Q: How are medical practices managing the transition to value-based care? Are initiatives like the CMS Quality Payment Program (QPP) effective enough to guide them through the process?
A: At the end of the day, physicians want to do what’s in the best interest of patients. Physician practices are eager to make the transition to value-based care, but fee-for-service continues to rule that visit and how the physician gets reimbursed. Value-based care should be focused on saving money and on better health outcomes, which is in the best interests of both patients and physicians. So there is a desire to continue that transition. QPP is in line with what physicians want. The “how” is the right question, because many physicians don’t have the resources to manage this on their own.
Q: In your opinion, are the majority of healthcare providers staying on track with the various QPP deadlines, requirements and quality measures?
A: We’re definitely moving in the right direction, from the Physician Quality Reporting System (PQRS) to QPP. The challenge is staying on track. Physician groups and larger practices tend to have more internal resources to deal with regulatory deadlines and requirements, but even they need assistance and guidance regarding what measures to track and how to track them. At the same time, they still need to bill fee-for-service to drive reimbursement. Many practices are struggling, with smaller practices needing higher degrees of assistance to make sense of this new reimbursement environment.
Q: Beyond the quality program, are there other ways in which healthcare reimbursement is evolving? For instance, what are some other challenges that hospitals and medical practices will be faced with?

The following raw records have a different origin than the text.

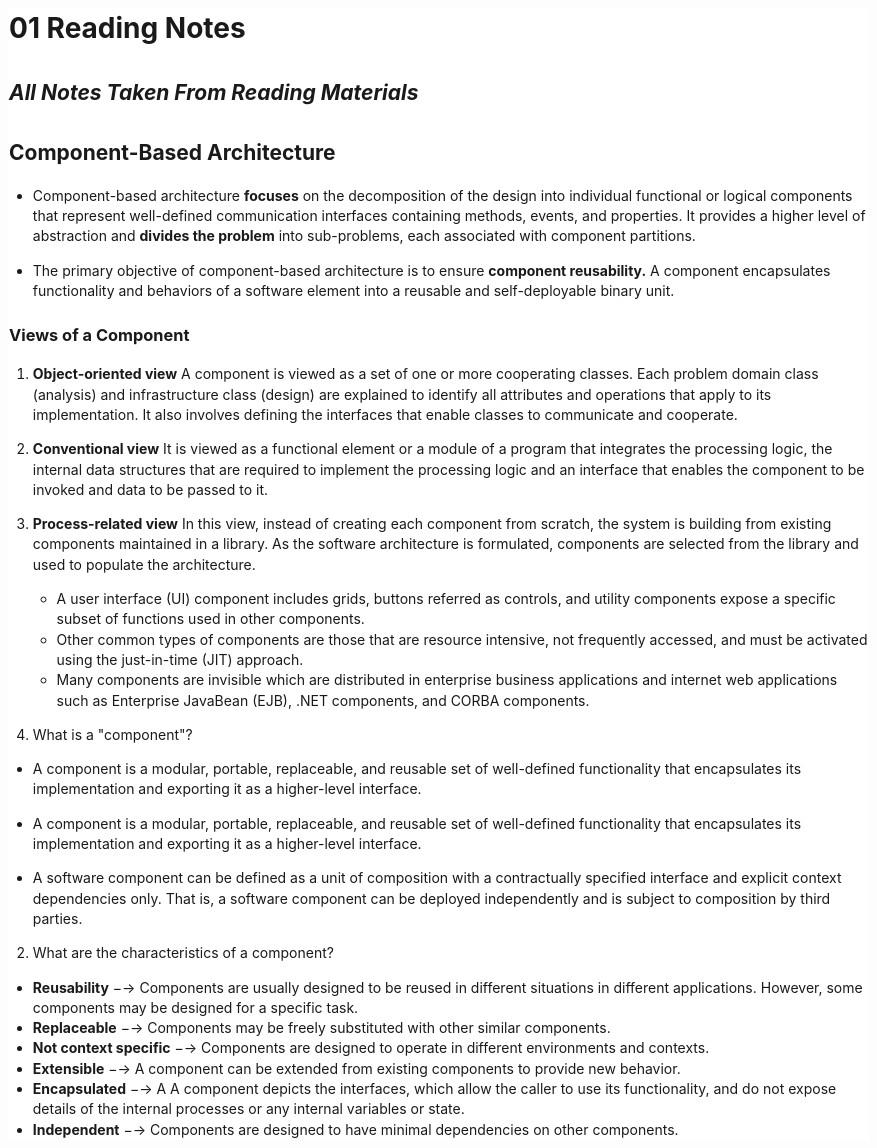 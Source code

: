 # 01 Reading Notes

## *All Notes Taken From Reading Materials*

## Component-Based Architecture

- Component-based architecture **focuses** on the decomposition of the design into individual functional or logical components that represent well-defined communication interfaces containing methods, events, and properties. It provides a higher level of abstraction and **divides the problem** into sub-problems, each associated with component partitions.

- The primary objective of component-based architecture is to ensure **component reusability.** A component encapsulates functionality and behaviors of a software element into a reusable and self-deployable binary unit. 

### Views of a Component 

1. **Object-oriented view**
  A component is viewed as a set of one or more cooperating classes. Each problem domain class (analysis) and infrastructure class (design) are explained to identify all attributes and operations that apply to its implementation. It also involves defining the interfaces that enable classes to communicate and cooperate.

2. **Conventional view**
  It is viewed as a functional element or a module of a program that integrates the processing logic, the internal data structures that are required to implement the processing logic and an interface that enables the component to be invoked and data to be passed to it.

3. **Process-related view**
  In this view, instead of creating each component from scratch, the system is building from existing components maintained in a library. As the software architecture is formulated, components are selected from the library and used to populate the architecture.
      - A user interface (UI) component includes grids, buttons referred as controls, and utility components expose a specific subset of functions used in other components.
      - Other common types of components are those that are resource intensive, not frequently accessed, and must be activated using the just-in-time (JIT) approach.
      - Many components are invisible which are distributed in enterprise business applications and internet web applications such as Enterprise JavaBean (EJB), .NET components, and CORBA components.

1. What is a "component"?

  * A component is a modular, portable, replaceable, and reusable set of well-defined functionality that encapsulates its implementation and exporting it as a higher-level interface.
  
  * A component is a modular, portable, replaceable, and reusable set of well-defined functionality that encapsulates its implementation and exporting it as a higher-level interface.

  * A software component can be defined as a unit of composition with a contractually specified interface and explicit context dependencies only. That is, a software component can be deployed independently and is subject to composition by third parties.


2. What are the characteristics of a component?
  * **Reusability** −-> Components are usually designed to be reused in different situations in different applications. However, some components may be designed for a specific task.
  * **Replaceable** −-> Components may be freely substituted with other similar components.
  * **Not context specific** −-> Components are designed to operate in different environments and contexts.
  * **Extensible** −-> A component can be extended from existing components to provide new behavior.
  * **Encapsulated** −-> A A component depicts the interfaces, which allow the caller to use its functionality, and do not expose details of the internal processes or any internal variables or state.
  * **Independent** −-> Components are designed to have minimal dependencies on other components.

A: Certainly, I would say one ongoing shift is patient financial responsibility. The “Patient Payer” now stands beside private insurance, Medicare and Medicaid as another source of significant revenue. With the increasing use of high-deductible health plans, it’s critical that providers know how much a patient will owe early in the process. When the patient walks out the door, paying that medical bill loses top-of-mind awareness. With shrinking reimbursements on the fee-for-service side, providers need to collect patient pay as soon as possible. Managing the complexities of today’s billing and reimbursement environment is key. Changing rules and coding complexities affect not only daily/weekly cash flow but overall revenue stability.
Q: Alpha II partners with a number of healthcare organizations in a reseller capacity. Why would these organizations choose to integrate your products like ClaimStaker and CodeWizard into their EHR and practice management systems, rather than just develop these claims and coding offerings themselves?
A: There are literally millions of variations in rules/edits across multiple data sets, private insurance plans, Medicare/Medicaid, NCD/LCD and place of service, etc. They realize there is a nearly infinite set of possibilities. And these rules and coding edits are constantly being updated, not just annually, but quarterly and sometimes monthly. It’s a daunting task to merely keep up, much less manipulate and analyze those data elements to help practice or hospital clients get a clear picture of their revenue health.
ClaimStaker and CodeWizard are very sophisticated in order to reduce the coding complexity for providers. Just as important, our Alpha II team includes certified coders, EDI specialists, nurses and others who are constantly gathering, analyzing and interpreting changing rules through the lens of medical necessity. This complexity requires not only an integrated partner with a strong solution, but someone who can help manage that overall change. Partners see us as integrated partners because we’re not selling a product and walking away. We live and breathe this stuff, just like coders and billing specialists do, and we deliver an integrated solution.